Vue de Monde
Contemporary$$$
This month marks five years since Vue de Monde moved to the 55th floor of the Rialto. It has never been better. The room buzzes with energy and freshness, even as the kangaroo-skin table coverings are becoming butter-soft and worn.
The food has "wow" factor yet it is flavour and texture that impress most. Kitchen trickery has been reined in and most food is cooked in pots and pans.
The view over Melbourne never gets boring: how easy it is to pity cars crawling over the Bolte Bridge when one is nibbling on duck breast with fermented truffle.
There's a warmth to the dining experience, driven largely by head chef Justin James and his crew, who bring many dishes to the table from the open kitchen, and also, in a funny way, by the international team of floor staff, some of whom can seem starstruck to simply be there.

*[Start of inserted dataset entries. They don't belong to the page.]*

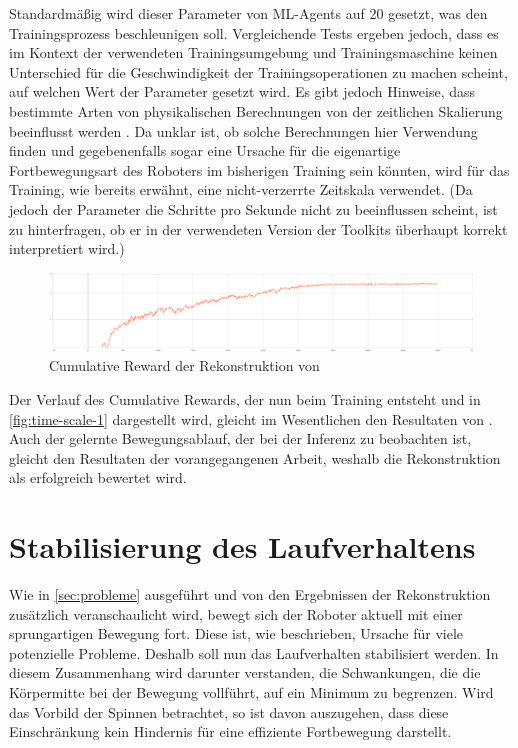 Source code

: Standardmäßig wird dieser Parameter von ML-Agents auf 20 gesetzt, was den Trainingsprozess beschleunigen soll.
Vergleichende Tests ergeben jedoch, dass es im Kontext der verwendeten Trainingsumgebung und Trainingsmaschine keinen Unterschied für die Geschwindigkeit der Trainingsoperationen zu machen scheint, auf welchen Wert der Parameter gesetzt wird.
Es gibt jedoch Hinweise, dass bestimmte Arten von physikalischen Berechnungen von der zeitlichen Skalierung beeinflusst werden \cite{zhang2021}.
Da unklar ist, ob solche Berechnungen hier Verwendung finden und gegebenenfalls sogar eine Ursache für die eigenartige Fortbewegungsart des Roboters im bisherigen Training sein könnten, wird für das Training, wie bereits erwähnt, eine nicht-verzerrte Zeitskala verwendet.
(Da jedoch der Parameter die Schritte pro Sekunde nicht zu beeinflussen scheint, ist zu hinterfragen, ob er in der verwendeten Version der Toolkits überhaupt korrekt interpretiert wird.)

\begin{figure}[H]
    \centering
    \includegraphics[width=\textwidth]{Bilder/ml-agents/Environment_Cumulative Reward_time-scale-1.pdf}
    \caption{Cumulative Reward der Rekonstruktion von \cite{waidner.2020}}
    \label{fig:time-scale-1}
\end{figure}

Der Verlauf des Cumulative Rewards, der nun beim Training entsteht und in \autoref{fig:time-scale-1} dargestellt wird, gleicht im Wesentlichen den Resultaten von \cite[50]{waidner.2020}.
Auch der gelernte Bewegungsablauf, der bei der Inferenz zu beobachten ist, gleicht den Resultaten der vorangegangenen Arbeit, weshalb die Rekonstruktion als erfolgreich bewertet wird.


\section{Stabilisierung des Laufverhaltens}
Wie in \autoref{sec:probleme} ausgeführt und von den Ergebnissen der Rekonstruktion zusätzlich veranschaulicht wird, bewegt sich der Roboter aktuell mit einer sprungartigen Bewegung fort.
Diese ist, wie beschrieben, Ursache für viele potenzielle Probleme.
Deshalb soll nun das Laufverhalten stabilisiert werden.
In diesem Zusammenhang wird darunter verstanden, die Schwankungen, die die Körpermitte bei der Bewegung vollführt, auf ein Minimum zu begrenzen.
Wird das Vorbild der Spinnen betrachtet, so ist davon auszugehen, dass diese Einschränkung kein Hindernis für eine effiziente Fortbewegung darstellt.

That's not necessarily the best mindset when shepherding diners through the uncertainty and wonder of a menu-free experience, but there's something about being on the ride together that appeals.
Vue de Monde is expensive – $200 plus per multi-course meal – so most people would never consider dining here. However, if you can spend a lot of money on a meal, there's value.
Chef James (ex-Eleven Madison Park in New York) runs the kitchen; he eats each menu with owner Shannon Bennett, who still has ultimate oversight. Bennett should be happy. His man on the ground (well, 400 metres above it) is doing him proud, using technique in service of diner enjoyment, not just because it's fun to play with food. That can result in dishes that layer inspiration and process in remarkably complex ways but end up eating very easily.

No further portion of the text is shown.